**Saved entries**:
------------

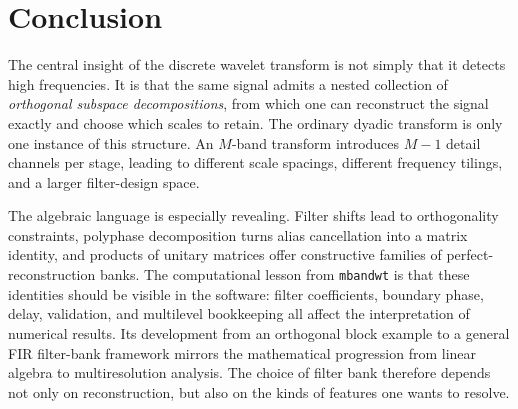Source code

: \documentclass{article}
\theoremstyle{definition}
\theoremstyle{remark}
\begin{document}
\section{Conclusion}
The central insight of the discrete wavelet transform is not simply that it detects high frequencies. It is that the same signal admits a nested collection of \emph{orthogonal subspace decompositions}, from which one can reconstruct the signal exactly and choose which scales to retain. The ordinary dyadic transform is only one instance of this structure. An $M$-band transform introduces $M-1$ detail channels per stage, leading to different scale spacings, different frequency tilings, and a larger filter-design space.

The algebraic language is especially revealing. Filter shifts lead to orthogonality constraints, polyphase decomposition turns alias cancellation into a matrix identity, and products of unitary matrices offer constructive families of perfect-reconstruction banks. The computational lesson from \texttt{mbandwt} is that these identities should be visible in the software: filter coefficients, boundary phase, delay, validation, and multilevel bookkeeping all affect the interpretation of numerical results. Its development from an orthogonal block example to a general FIR filter-bank framework mirrors the mathematical progression from linear algebra to multiresolution analysis. The choice of filter bank therefore depends not only on reconstruction, but also on the kinds of features one wants to resolve.
\end{document}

------------

Figure out how many lines of the data above include "theoremstyle", then give the number and nothing more.

2